* [Input for this task]:
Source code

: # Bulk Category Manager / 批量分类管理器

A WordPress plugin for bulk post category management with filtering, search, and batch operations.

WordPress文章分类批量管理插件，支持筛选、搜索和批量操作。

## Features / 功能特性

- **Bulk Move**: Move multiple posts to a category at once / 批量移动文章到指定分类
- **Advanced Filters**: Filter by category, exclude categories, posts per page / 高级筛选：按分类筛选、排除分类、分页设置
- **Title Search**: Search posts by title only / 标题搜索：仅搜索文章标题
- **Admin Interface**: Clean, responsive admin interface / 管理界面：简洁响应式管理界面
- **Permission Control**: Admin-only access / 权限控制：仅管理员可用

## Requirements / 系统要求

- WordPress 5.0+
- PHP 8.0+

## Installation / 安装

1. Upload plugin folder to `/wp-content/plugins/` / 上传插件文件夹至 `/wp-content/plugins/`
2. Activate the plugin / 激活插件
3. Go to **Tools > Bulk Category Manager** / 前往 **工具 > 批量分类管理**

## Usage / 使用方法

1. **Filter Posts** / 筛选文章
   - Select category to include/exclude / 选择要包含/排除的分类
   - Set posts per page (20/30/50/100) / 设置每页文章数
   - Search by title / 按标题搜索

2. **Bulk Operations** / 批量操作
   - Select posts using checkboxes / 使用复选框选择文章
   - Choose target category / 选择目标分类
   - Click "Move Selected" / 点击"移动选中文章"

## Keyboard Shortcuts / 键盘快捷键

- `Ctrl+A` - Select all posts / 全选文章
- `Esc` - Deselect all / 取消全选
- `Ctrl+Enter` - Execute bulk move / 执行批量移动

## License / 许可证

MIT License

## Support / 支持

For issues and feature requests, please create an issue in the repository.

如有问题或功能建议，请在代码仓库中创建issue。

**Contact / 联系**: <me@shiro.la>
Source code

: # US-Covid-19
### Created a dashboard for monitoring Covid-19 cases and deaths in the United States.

* [Task instructions]: Output the records in full, keeping them exactly as they are.

* [Output of the exercise]:
Source code

: # Bulk Category Manager / 批量分类管理器

A WordPress plugin for bulk post category management with filtering, search, and batch operations.

WordPress文章分类批量管理插件，支持筛选、搜索和批量操作。

## Features / 功能特性

- **Bulk Move**: Move multiple posts to a category at once / 批量移动文章到指定分类
- **Advanced Filters**: Filter by category, exclude categories, posts per page / 高级筛选：按分类筛选、排除分类、分页设置
- **Title Search**: Search posts by title only / 标题搜索：仅搜索文章标题
- **Admin Interface**: Clean, responsive admin interface / 管理界面：简洁响应式管理界面
- **Permission Control**: Admin-only access / 权限控制：仅管理员可用

## Requirements / 系统要求

- WordPress 5.0+
- PHP 8.0+

## Installation / 安装

1. Upload plugin folder to `/wp-content/plugins/` / 上传插件文件夹至 `/wp-content/plugins/`
2. Activate the plugin / 激活插件
3. Go to **Tools > Bulk Category Manager** / 前往 **工具 > 批量分类管理**

## Usage / 使用方法

1. **Filter Posts** / 筛选文章
   - Select category to include/exclude / 选择要包含/排除的分类
   - Set posts per page (20/30/50/100) / 设置每页文章数
   - Search by title / 按标题搜索

2. **Bulk Operations** / 批量操作
   - Select posts using checkboxes / 使用复选框选择文章
   - Choose target category / 选择目标分类
   - Click "Move Selected" / 点击"移动选中文章"

## Keyboard Shortcuts / 键盘快捷键

- `Ctrl+A` - Select all posts / 全选文章
- `Esc` - Deselect all / 取消全选
- `Ctrl+Enter` - Execute bulk move / 执行批量移动

## License / 许可证

MIT License

## Support / 支持

For issues and feature requests, please create an issue in the repository.

如有问题或功能建议，请在代码仓库中创建issue。

**Contact / 联系**: <me@shiro.la>
Source code

: # US-Covid-19
### Created a dashboard for monitoring Covid-19 cases and deaths in the United States.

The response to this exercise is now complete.